Their task? To take down dangerous barbed wire fences that can catch wildlife in its snares.
The Absaroka Fence Initiative is a partnership of federal agencies, private landowners and local volunteers with a common goal – to enhance wildlife movements and reduce wildlife mortality, while still meeting the needs of livestock producers.
On this particular workday, the volunteers and staff from the Wyoming Game and Fish Department, the Shoshone National Forest and the Bureau of Land Management are taking down or replacing five different sections of fence, according to Kerry Murphy, wildlife biologist with the Shoshone National Forest.
“We worked with all the landowners along the fence line we’re going to be working today,” Murphy said. “Some of them didn’t want their fence modified, or removed. Some of them just wanted it modified, and some of them wanted the wire removed.”
One of the landowners volunteering their time on this Friday morning is Jason Schultz, who with his neighbor Margie Johnson and other local landowners, have already gathered up yards of dangerous barbed wire after witnessing animals getting caught up in it.

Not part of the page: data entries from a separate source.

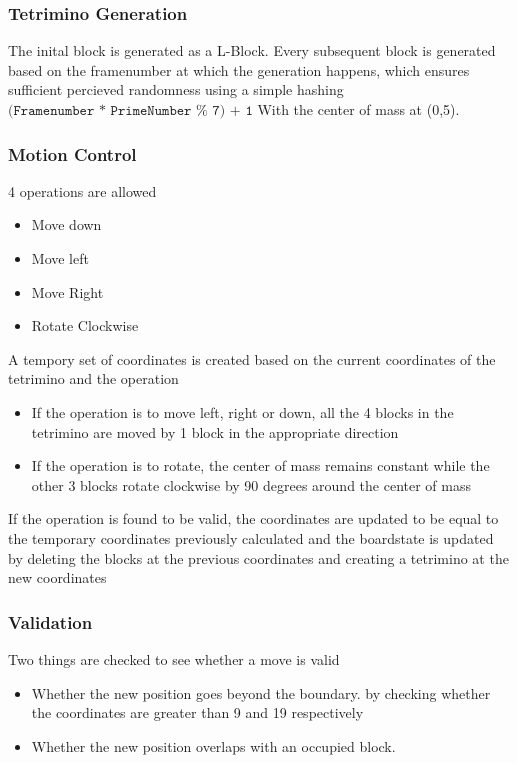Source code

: \subsubsection{Tetrimino Generation }
\label{subsubsection:tetgen}
The inital block is generated as a L-Block. 
Every subsequent block is generated based on the framenumber 
at which the generation happens, which ensures sufficient percieved 
randomness using a simple hashing
 \( \texttt{(Framenumber * PrimeNumber\ \%\ 7) + 1} \) 
With the center of mass at (0,5).
\subsubsection{Motion Control }
\label{subsubsection:motioncontrol}
4 operations are allowed
\begin{itemize}
    \item Move down
    \item Move left
    \item Move Right
    \item Rotate Clockwise
\end{itemize}
 A tempory set of coordinates is created based on the current coordinates of the tetrimino and the operation 
 \begin{itemize}
     \item If the operation is to move left, right or down, all the 4 blocks in the tetrimino are moved by 1 block in the appropriate direction
     \item If the operation is to rotate, the center of mass remains constant while the other 3 blocks rotate clockwise by 90 degrees around the center of mass
 \end{itemize}
 If the operation is found to be valid, the coordinates are updated to
 be equal to the temporary coordinates previously calculated and the boardstate is updated by deleting the blocks at the previous coordinates
 and creating a tetrimino at the new coordinates

\subsubsection{Validation }
\label{subsubsection:validation}
Two things are checked to see whether a move is valid 
\begin{itemize}
    \item Whether the new position goes beyond the boundary. 
    by checking  whether the coordinates are greater than 9 and 19 respectively
    \item Whether the new position overlaps with an occupied block. 
   
\end{itemize}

“The animals come down or go up the mountain, and then they can’t see the fence line because it’s just loose and strewn around, and they get tripped up on it,” Schultz said.
Schultz’s neighbor, Margie Johnson, pointed out that the work being done today will help wildlife, but won’t affect the humans who rely on the fencing.
“The fence posts will stay so we know where the forest is, but it’ll be way safer,” said Johnson. “And I understand where they do need to put the fence that they’ve got smooth wire and it goes lower, so that the animals can go over it.”
The Absaroka Fence Initiative truly is a public-private partnership in the best sense of the term, according to Murphy, in which volunteers, landowners and federal agencies are working to help the wildlife.
“They all come together to form the Absaroka Fence Initiative, and it’s a great bunch of folks working together,” he said.